Tab Benoit hit the Birchmere stage the way great artists leave it. He started the night with the intensity of vision and ferocity of attack most performers leave for the second encore. And he built from there.
Singing “Gonna get my friends/we’re going crawfishing,” Benoit began by anchoring his blues firmly in the rich soil of the bayou. And it was from there that everything made sense and connected to the real world; while at the same time transcending the blues that easily besets our mortal souls, lifting us out of our present circumstances into a place where family, food, and music offer a respite from the spiritual ravages of our political and technological world.
Disclaimer: There is a basic rule in good writing. That rule says that a good writer should not use the same word over and over again. The hell with that. The word? Tone. With Benoit it is all about tone.
I was curious to see Benoit on his second stop at the Birchmere in 2016. His February gig had been wonderful. What would the return be like? Would it be as good as that cold February night? Benoit answered that question with his opening salvo, and everyone in the room sat up and took notice.
Benoit’s second song was the classic Julie Miller penned “Shelter Me” and he launched into the song with a fervor often reserved for a Pentecostal meeting. The drumming of Terence Higgins thundered along with the lyrics to the song providing a sense of gravity. This was promptly followed by the old Screamin’ Jay Hawkins classic, “I Put a Spell on You,” a number that would have caused most Pentecostals to run for the exit. It was then, at the end of the song, that Benoit paused to let his comic side surface.
“I don’t make the rules, and I don’t play by them either,” Benoit said. This credo would resurface later in the night, as the Cajun guitarist would occasionally drift into comical observations on his craft, and on the world in general. On the subject of rehearsals: “I don’t practice. When I play at home I don’t get a check. If I practice this stuff, I’m gonna know where I’m going before I get there. That ain’t no fun.” He added, “I’m Evel Knieveling it. Bring the people, let me see if I can do this.”
To see an artist like Tab Benoit is to see an artist without artifice, without special effects, without guile. It is all laid out for the audience. No pedals. No cheesy technological assists. Nothing but a man and his guitar. And the gator head. You can’t forget the gator head perched on top of the amp.
Throughout the night Benoit played as if the fate of the world rested on his musicianship, all the while cracking jokes. It was as if he was a circus performer, standing on the precipice without a net, knowing he was risking it all, yet somehow able to see past his sense of mortality and find the humor in it.
One of the great things about Benoit’s virtuosity is his ability to remain focused on the song. One of the missteps many guitarists make is to create music that serves as a vehicle for showing off pyrotechnics.
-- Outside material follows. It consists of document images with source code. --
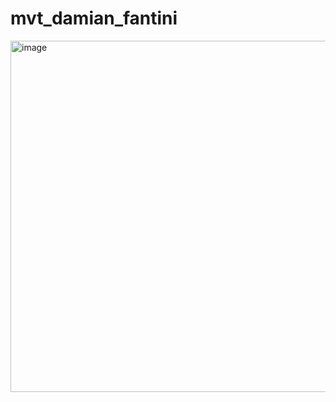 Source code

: # mvt_damian_fantini

<img width="562" alt="image" src="https://user-images.githubusercontent.com/8569731/199151616-df759f10-fc1e-466f-b7bc-672b6f55a029.png">
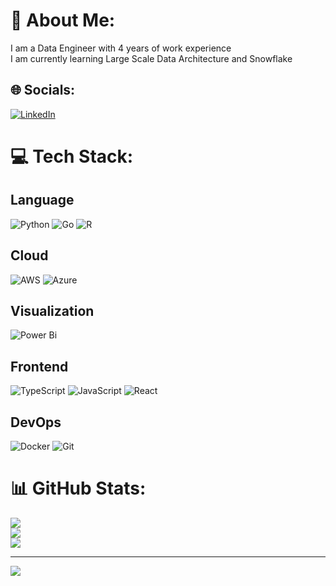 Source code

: # 💫 About Me:
I am a Data Engineer with 4 years of work experience<br>I am currently learning Large Scale Data Architecture and Snowflake


## 🌐 Socials:
[![LinkedIn](https://img.shields.io/badge/LinkedIn-%230077B5.svg?logo=linkedin&logoColor=white)](https://linkedin.com/in/teguh-samudra) 

# 💻 Tech Stack:

## Language
![Python](https://img.shields.io/badge/python-3670A0?style=plastic&logo=python&logoColor=ffdd54) 
![Go](https://img.shields.io/badge/go-%2300ADD8.svg?style=plastic&logo=go&logoColor=white) 
![R](https://img.shields.io/badge/r-%23276DC3.svg?style=plastic&logo=r&logoColor=white) 

## Cloud
![AWS](https://img.shields.io/badge/AWS-%23FF9900.svg?style=plastic&logo=amazon-aws&logoColor=white) 
![Azure](https://img.shields.io/badge/azure-%230072C6.svg?style=plastic&logo=microsoftazure&logoColor=white) 

## Visualization
![Power Bi](https://img.shields.io/badge/power_bi-F2C811?style=plastic&logo=powerbi&logoColor=black)

## Frontend
![TypeScript](https://img.shields.io/badge/typescript-%23007ACC.svg?style=plastic&logo=typescript&logoColor=white) 
![JavaScript](https://img.shields.io/badge/javascript-%23323330.svg?style=plastic&logo=javascript&logoColor=%23F7DF1E) 
![React](https://img.shields.io/badge/react-%2320232a.svg?style=plastic&logo=react&logoColor=%2361DAFB) 

## DevOps
![Docker](https://img.shields.io/badge/docker-%230db7ed.svg?style=plastic&logo=docker&logoColor=white) 
![Git](https://img.shields.io/badge/git-%23F05033.svg?style=plastic&logo=git&logoColor=white) 

# 📊 GitHub Stats:
![](https://github-readme-stats.vercel.app/api?username=teguhsam&theme=radical&hide_border=false&include_all_commits=true&count_private=true)<br/>
![](https://github-readme-streak-stats.herokuapp.com/?user=teguhsam&theme=radical&hide_border=false)<br/>
![](https://github-readme-stats.vercel.app/api/top-langs/?username=teguhsam&theme=radical&hide_border=false&include_all_commits=true&count_private=true&layout=compact)

---
[![](https://visitcount.itsvg.in/api?id=teguhsam&icon=0&color=0)](https://visitcount.itsvg.in)

<!-- Proudly created with GPRM ( https://gprm.itsvg.in ) -->
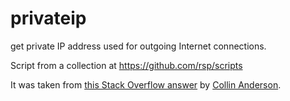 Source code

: privateip
=========
get private IP address
used for outgoing Internet connections.

Script from a collection at https://github.com/rsp/scripts

It was taken from
[this Stack Overflow answer](http://stackoverflow.com/questions/13322485/how-to-i-get-the-primary-ip-address-of-the-local-machine-on-linux-and-os-x#25851186)
by [Collin Anderson](http://stackoverflow.com/users/131881/collin-anderson).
While those type of records might be initially interesting, they seldom get heavy rotation in this writer’s home because at the end of the day it is all about the song. Benoit never forgets that.
At one point Benoit went into a long solo while muting his strings. The genius of it all rested on the rhythm pattern laid down with his right hand. During the middle of his break, Benoit was clearly simulating the sound of a rubbing board on his telecaster, something I had never heard before. As the night wore on, he never let his intensity flag or his focus become distracted. This was about his stellar fretwork and his mastery of tone. Heavy, deep-fat-fried tone.
Corey Duplechin and Terrence Higgins on bass and drums, laid down a groove for Benoit to ride. And when he did pause to catch his breath the moments between songs were opportunities for his oddball, skewed sense of humor.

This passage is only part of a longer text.